=== Supplied entries ===
○ ○ ○ ○ ○

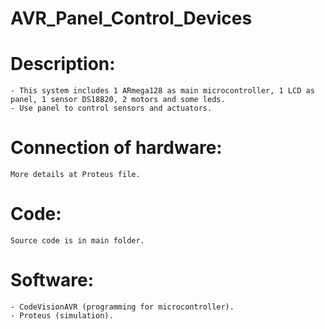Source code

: # AVR_Panel_Control_Devices

# Description:
    - This system includes 1 ARmega128 as main microcontroller, 1 LCD as panel, 1 sensor DS18B20, 2 motors and some leds.
    - Use panel to control sensors and actuators.

# Connection of hardware:
    More details at Proteus file.

# Code:
    Source code is in main folder.

# Software:
    - CodeVisionAVR (programming for microcontroller).
    - Proteus (simulation).
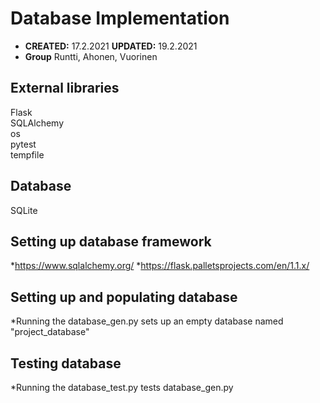 # Database Implementation
* **CREATED:** 17.2.2021
**UPDATED:** 19.2.2021
* **Group** Runtti, Ahonen, Vuorinen
## External libraries
Flask<br>
SQLAlchemy<br>
os<br>
pytest<br>
tempfile<br>

## Database
SQLite

## Setting up database framework
*https://www.sqlalchemy.org/
*https://flask.palletsprojects.com/en/1.1.x/

## Setting up and populating database
*Running the database_gen.py sets up an empty database named "project_database"

## Testing database
*Running the database_test.py tests database_gen.py 
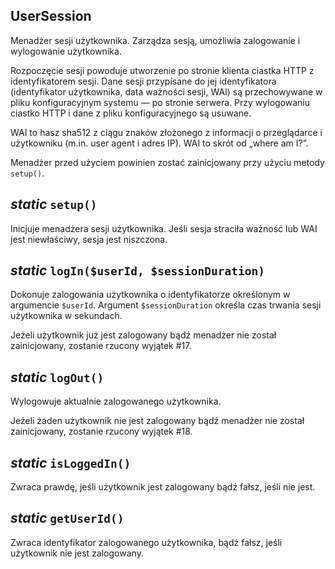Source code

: UserSession
---

Menadżer sesji użytkownika. Zarządza sesją, umożliwia zalogowanie i wylogowanie użytkownika.

Rozpoczęcie sesji powoduje utworzenie po stronie klienta ciastka HTTP z identyfikatorem sesji. Dane sesji przypisane do jej identyfikatora (identyfikator użytkownika, data ważności sesji, WAI) są przechowywane w pliku konfiguracyjnym systemu — po stronie serwera. Przy wylogowaniu ciastko HTTP i dane z pliku konfiguracyjnego są usuwane.

WAI to hasz sha512 z ciągu znaków złożonego z informacji o przeglądarce i użytkowniku (m.in. user agent i adres IP). WAI to skrót od „where am I?”.

Menadżer przed użyciem powinien zostać zainicjowany przy użyciu metody `setup()`.

## *static* `setup()`

Inicjuje menadżera sesji użytkownika. Jeśli sesja straciła ważność lub WAI jest niewłaściwy, sesja jest niszczona.

## *static* `logIn($userId, $sessionDuration)`

Dokonuje zalogowania użytkownika o identyfikatorze określonym w argumencie `$userId`. Argument `$sessionDuration` określa czas trwania sesji użytkownika w sekundach.

Jeżeli użytkownik już jest zalogowany bądź menadżer nie został zainicjowany, zostanie rzucony wyjątek #17.

## *static* `logOut()`

Wylogowuje aktualnie zalogowanego użytkownika.

Jeżeli żaden użytkownik nie jest zalogowany bądź menadżer nie został zainicjowany, zostanie rzucony wyjątek #18.

## *static* `isLoggedIn()`

Zwraca prawdę, jeśli użytkownik jest zalogowany bądź fałsz, jeśli nie jest.

## *static* `getUserId()`

Zwraca identyfikator zalogowanego użytkownika, bądź fałsz, jeśli użytkownik nie jest zalogowany.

○ ○ ○ ○ ○

=== Exercise description ===
Could you repeat every entry above exactly, with each picture omitted?

=== Solution to the exercise ===
Source code

: # AVR_Panel_Control_Devices

# Description:
    - This system includes 1 ARmega128 as main microcontroller, 1 LCD as panel, 1 sensor DS18B20, 2 motors and some leds.
    - Use panel to control sensors and actuators.

# Connection of hardware:
    More details at Proteus file.

# Code:
    Source code is in main folder.

# Software:
    - CodeVisionAVR (programming for microcontroller).
    - Proteus (simulation).
 # Database Implementation
* **CREATED:** 17.2.2021
**UPDATED:** 19.2.2021
* **Group** Runtti, Ahonen, Vuorinen
## External libraries
Flask<br>
SQLAlchemy<br>
os<br>
pytest<br>
tempfile<br>

## Database
SQLite

## Setting up database framework
*https://www.sqlalchemy.org/
*https://flask.palletsprojects.com/en/1.1.x/

## Setting up and populating database
*Running the database_gen.py sets up an empty database named "project_database"

## Testing database
*Running the database_test.py tests database_gen.py 
Source code

: UserSession
---

Menadżer sesji użytkownika. Zarządza sesją, umożliwia zalogowanie i wylogowanie użytkownika.

Rozpoczęcie sesji powoduje utworzenie po stronie klienta ciastka HTTP z identyfikatorem sesji. Dane sesji przypisane do jej identyfikatora (identyfikator użytkownika, data ważności sesji, WAI) są przechowywane w pliku konfiguracyjnym systemu — po stronie serwera. Przy wylogowaniu ciastko HTTP i dane z pliku konfiguracyjnego są usuwane.

WAI to hasz sha512 z ciągu znaków złożonego z informacji o przeglądarce i użytkowniku (m.in. user agent i adres IP). WAI to skrót od „where am I?”.

Menadżer przed użyciem powinien zostać zainicjowany przy użyciu metody `setup()`.

## *static* `setup()`

Inicjuje menadżera sesji użytkownika. Jeśli sesja straciła ważność lub WAI jest niewłaściwy, sesja jest niszczona.

## *static* `logIn($userId, $sessionDuration)`

Dokonuje zalogowania użytkownika o identyfikatorze określonym w argumencie `$userId`. Argument `$sessionDuration` określa czas trwania sesji użytkownika w sekundach.

Jeżeli użytkownik już jest zalogowany bądź menadżer nie został zainicjowany, zostanie rzucony wyjątek #17.

## *static* `logOut()`

Wylogowuje aktualnie zalogowanego użytkownika.

Jeżeli żaden użytkownik nie jest zalogowany bądź menadżer nie został zainicjowany, zostanie rzucony wyjątek #18.

## *static* `isLoggedIn()`

Zwraca prawdę, jeśli użytkownik jest zalogowany bądź fałsz, jeśli nie jest.

## *static* `getUserId()`

Zwraca identyfikator zalogowanego użytkownika, bądź fałsz, jeśli użytkownik nie jest zalogowany.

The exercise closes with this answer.